WORK ORDER
Pictures stay out; everything else in the records below is copied exactly.

DATA
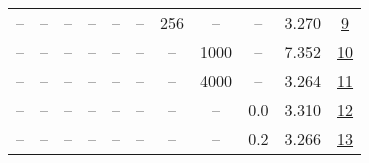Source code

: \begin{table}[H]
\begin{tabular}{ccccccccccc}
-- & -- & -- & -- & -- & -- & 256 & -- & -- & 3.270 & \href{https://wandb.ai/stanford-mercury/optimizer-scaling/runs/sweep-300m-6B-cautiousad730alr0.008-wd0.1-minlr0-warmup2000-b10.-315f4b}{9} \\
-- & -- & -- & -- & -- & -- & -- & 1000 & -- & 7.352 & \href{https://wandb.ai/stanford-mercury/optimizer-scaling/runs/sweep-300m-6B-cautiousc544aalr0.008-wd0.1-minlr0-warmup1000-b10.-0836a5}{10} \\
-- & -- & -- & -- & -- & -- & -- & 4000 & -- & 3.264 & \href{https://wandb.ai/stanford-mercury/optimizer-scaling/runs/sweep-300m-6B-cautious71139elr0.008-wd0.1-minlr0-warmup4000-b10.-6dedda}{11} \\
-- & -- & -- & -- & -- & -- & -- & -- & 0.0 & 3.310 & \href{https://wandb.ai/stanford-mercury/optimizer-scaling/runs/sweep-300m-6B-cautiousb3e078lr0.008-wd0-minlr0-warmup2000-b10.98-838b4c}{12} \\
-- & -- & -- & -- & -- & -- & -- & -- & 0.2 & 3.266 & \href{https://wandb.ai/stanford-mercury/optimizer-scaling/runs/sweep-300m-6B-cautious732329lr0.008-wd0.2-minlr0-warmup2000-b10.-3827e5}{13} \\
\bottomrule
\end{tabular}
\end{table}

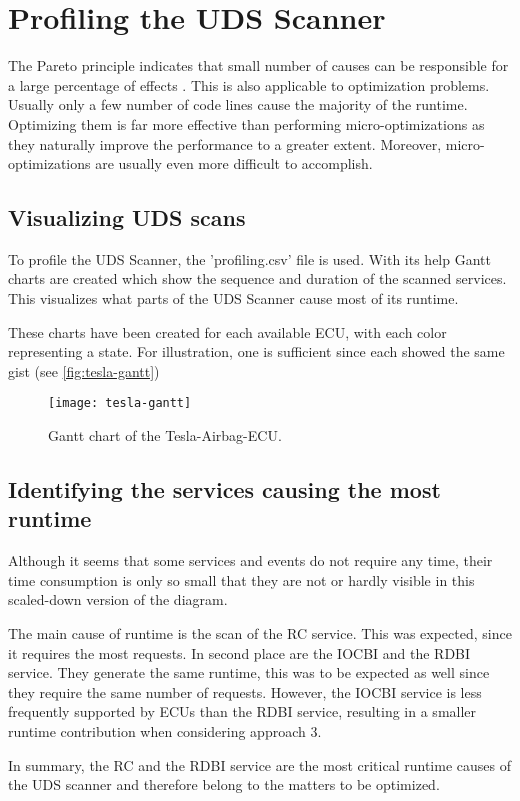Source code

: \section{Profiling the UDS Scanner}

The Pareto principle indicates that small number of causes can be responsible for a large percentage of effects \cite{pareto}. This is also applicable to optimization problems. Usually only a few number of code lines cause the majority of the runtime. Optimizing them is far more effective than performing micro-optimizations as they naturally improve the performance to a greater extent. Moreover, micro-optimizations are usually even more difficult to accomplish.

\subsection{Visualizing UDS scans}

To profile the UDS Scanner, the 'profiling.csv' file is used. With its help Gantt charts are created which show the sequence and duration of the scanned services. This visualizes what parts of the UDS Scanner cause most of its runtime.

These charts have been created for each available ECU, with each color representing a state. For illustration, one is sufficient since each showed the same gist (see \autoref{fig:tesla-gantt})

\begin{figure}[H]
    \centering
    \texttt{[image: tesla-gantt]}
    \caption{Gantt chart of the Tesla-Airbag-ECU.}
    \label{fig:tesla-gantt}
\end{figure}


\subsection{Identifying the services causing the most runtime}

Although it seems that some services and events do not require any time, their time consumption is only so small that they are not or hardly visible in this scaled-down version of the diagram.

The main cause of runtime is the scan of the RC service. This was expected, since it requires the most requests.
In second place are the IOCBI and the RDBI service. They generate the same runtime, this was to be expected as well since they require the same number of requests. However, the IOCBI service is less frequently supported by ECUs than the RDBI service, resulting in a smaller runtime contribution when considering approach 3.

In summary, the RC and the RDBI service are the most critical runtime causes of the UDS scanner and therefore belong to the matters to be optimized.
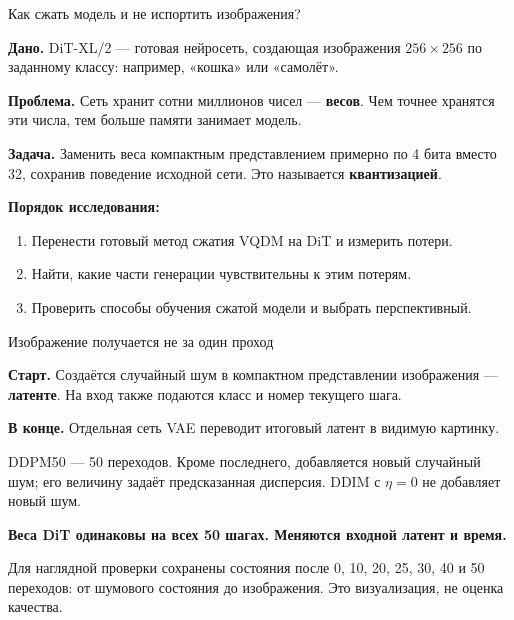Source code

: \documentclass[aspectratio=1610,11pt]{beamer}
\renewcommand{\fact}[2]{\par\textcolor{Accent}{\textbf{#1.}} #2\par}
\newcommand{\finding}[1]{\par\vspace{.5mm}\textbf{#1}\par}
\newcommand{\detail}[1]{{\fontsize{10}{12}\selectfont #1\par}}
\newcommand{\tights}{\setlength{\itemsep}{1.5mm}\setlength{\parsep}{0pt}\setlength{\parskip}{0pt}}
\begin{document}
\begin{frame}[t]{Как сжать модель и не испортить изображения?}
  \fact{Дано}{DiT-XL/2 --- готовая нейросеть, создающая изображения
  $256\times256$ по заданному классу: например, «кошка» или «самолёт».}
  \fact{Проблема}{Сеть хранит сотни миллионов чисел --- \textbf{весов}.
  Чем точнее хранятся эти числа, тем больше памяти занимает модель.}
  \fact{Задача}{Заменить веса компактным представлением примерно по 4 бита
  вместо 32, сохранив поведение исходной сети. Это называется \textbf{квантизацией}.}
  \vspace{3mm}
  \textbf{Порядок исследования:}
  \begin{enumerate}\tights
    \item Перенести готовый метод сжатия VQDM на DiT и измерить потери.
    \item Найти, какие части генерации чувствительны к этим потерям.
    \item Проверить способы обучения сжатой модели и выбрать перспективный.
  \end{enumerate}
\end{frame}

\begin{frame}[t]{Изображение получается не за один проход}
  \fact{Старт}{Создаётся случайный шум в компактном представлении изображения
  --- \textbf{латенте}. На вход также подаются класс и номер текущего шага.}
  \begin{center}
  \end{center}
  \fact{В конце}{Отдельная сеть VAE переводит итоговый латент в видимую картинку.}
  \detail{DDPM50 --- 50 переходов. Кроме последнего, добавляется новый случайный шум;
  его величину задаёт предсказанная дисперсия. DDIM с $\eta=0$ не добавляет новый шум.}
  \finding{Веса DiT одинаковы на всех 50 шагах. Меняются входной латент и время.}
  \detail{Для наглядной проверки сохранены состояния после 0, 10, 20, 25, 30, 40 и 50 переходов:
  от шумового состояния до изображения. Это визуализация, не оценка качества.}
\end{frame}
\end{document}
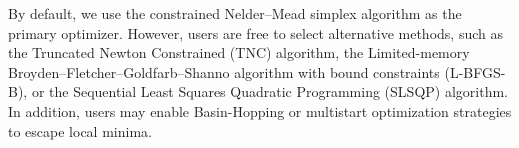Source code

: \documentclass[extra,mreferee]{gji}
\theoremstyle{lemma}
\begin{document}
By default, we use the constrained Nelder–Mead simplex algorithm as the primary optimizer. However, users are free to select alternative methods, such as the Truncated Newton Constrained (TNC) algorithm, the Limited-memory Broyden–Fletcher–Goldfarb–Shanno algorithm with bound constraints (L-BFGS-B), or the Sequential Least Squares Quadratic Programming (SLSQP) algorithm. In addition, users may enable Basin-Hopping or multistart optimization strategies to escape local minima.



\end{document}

FINAL ANSWER
Source code

: \begin{table}[H]
\begin{tabular}{ccccccccccc}
-- & -- & -- & -- & -- & -- & 256 & -- & -- & 3.270 & \href{https://wandb.ai/stanford-mercury/optimizer-scaling/runs/sweep-300m-6B-cautiousad730alr0.008-wd0.1-minlr0-warmup2000-b10.-315f4b}{9} \\
-- & -- & -- & -- & -- & -- & -- & 1000 & -- & 7.352 & \href{https://wandb.ai/stanford-mercury/optimizer-scaling/runs/sweep-300m-6B-cautiousc544aalr0.008-wd0.1-minlr0-warmup1000-b10.-0836a5}{10} \\
-- & -- & -- & -- & -- & -- & -- & 4000 & -- & 3.264 & \href{https://wandb.ai/stanford-mercury/optimizer-scaling/runs/sweep-300m-6B-cautious71139elr0.008-wd0.1-minlr0-warmup4000-b10.-6dedda}{11} \\
-- & -- & -- & -- & -- & -- & -- & -- & 0.0 & 3.310 & \href{https://wandb.ai/stanford-mercury/optimizer-scaling/runs/sweep-300m-6B-cautiousb3e078lr0.008-wd0-minlr0-warmup2000-b10.98-838b4c}{12} \\
-- & -- & -- & -- & -- & -- & -- & -- & 0.2 & 3.266 & \href{https://wandb.ai/stanford-mercury/optimizer-scaling/runs/sweep-300m-6B-cautious732329lr0.008-wd0.2-minlr0-warmup2000-b10.-3827e5}{13} \\
\bottomrule
\end{tabular}
\end{table}

Source code

: \section{Profiling the UDS Scanner}

The Pareto principle indicates that small number of causes can be responsible for a large percentage of effects \cite{pareto}. This is also applicable to optimization problems. Usually only a few number of code lines cause the majority of the runtime. Optimizing them is far more effective than performing micro-optimizations as they naturally improve the performance to a greater extent. Moreover, micro-optimizations are usually even more difficult to accomplish.

\subsection{Visualizing UDS scans}

To profile the UDS Scanner, the 'profiling.csv' file is used. With its help Gantt charts are created which show the sequence and duration of the scanned services. This visualizes what parts of the UDS Scanner cause most of its runtime.

These charts have been created for each available ECU, with each color representing a state. For illustration, one is sufficient since each showed the same gist (see \autoref{fig:tesla-gantt})

\begin{figure}[H]
    \centering
    \texttt{[image: tesla-gantt]}
    \caption{Gantt chart of the Tesla-Airbag-ECU.}
    \label{fig:tesla-gantt}
\end{figure}


\subsection{Identifying the services causing the most runtime}

Although it seems that some services and events do not require any time, their time consumption is only so small that they are not or hardly visible in this scaled-down version of the diagram.

The main cause of runtime is the scan of the RC service. This was expected, since it requires the most requests.
In second place are the IOCBI and the RDBI service. They generate the same runtime, this was to be expected as well since they require the same number of requests. However, the IOCBI service is less frequently supported by ECUs than the RDBI service, resulting in a smaller runtime contribution when considering approach 3.

In summary, the RC and the RDBI service are the most critical runtime causes of the UDS scanner and therefore belong to the matters to be optimized.
Source code

: \documentclass[aspectratio=1610,11pt]{beamer}
\renewcommand{\fact}[2]{\par\textcolor{Accent}{\textbf{#1.}} #2\par}
\newcommand{\finding}[1]{\par\vspace{.5mm}\textbf{#1}\par}
\newcommand{\detail}[1]{{\fontsize{10}{12}\selectfont #1\par}}
\newcommand{\tights}{\setlength{\itemsep}{1.5mm}\setlength{\parsep}{0pt}\setlength{\parskip}{0pt}}
\begin{document}
\begin{frame}[t]{Как сжать модель и не испортить изображения?}
  \fact{Дано}{DiT-XL/2 --- готовая нейросеть, создающая изображения
  $256\times256$ по заданному классу: например, «кошка» или «самолёт».}
  \fact{Проблема}{Сеть хранит сотни миллионов чисел --- \textbf{весов}.
  Чем точнее хранятся эти числа, тем больше памяти занимает модель.}
  \fact{Задача}{Заменить веса компактным представлением примерно по 4 бита
  вместо 32, сохранив поведение исходной сети. Это называется \textbf{квантизацией}.}
  \vspace{3mm}
  \textbf{Порядок исследования:}
  \begin{enumerate}\tights
    \item Перенести готовый метод сжатия VQDM на DiT и измерить потери.
    \item Найти, какие части генерации чувствительны к этим потерям.
    \item Проверить способы обучения сжатой модели и выбрать перспективный.
  \end{enumerate}
\end{frame}

\begin{frame}[t]{Изображение получается не за один проход}
  \fact{Старт}{Создаётся случайный шум в компактном представлении изображения
  --- \textbf{латенте}. На вход также подаются класс и номер текущего шага.}
  \begin{center}
  \end{center}
  \fact{В конце}{Отдельная сеть VAE переводит итоговый латент в видимую картинку.}
  \detail{DDPM50 --- 50 переходов. Кроме последнего, добавляется новый случайный шум;
  его величину задаёт предсказанная дисперсия. DDIM с $\eta=0$ не добавляет новый шум.}
  \finding{Веса DiT одинаковы на всех 50 шагах. Меняются входной латент и время.}
  \detail{Для наглядной проверки сохранены состояния после 0, 10, 20, 25, 30, 40 и 50 переходов:
  от шумового состояния до изображения. Это визуализация, не оценка качества.}
\end{frame}
\end{document}
Source code

: \documentclass[extra,mreferee]{gji}
\theoremstyle{lemma}
\begin{document}
By default, we use the constrained Nelder–Mead simplex algorithm as the primary optimizer. However, users are free to select alternative methods, such as the Truncated Newton Constrained (TNC) algorithm, the Limited-memory Broyden–Fletcher–Goldfarb–Shanno algorithm with bound constraints (L-BFGS-B), or the Sequential Least Squares Quadratic Programming (SLSQP) algorithm. In addition, users may enable Basin-Hopping or multistart optimization strategies to escape local minima.



\end{document}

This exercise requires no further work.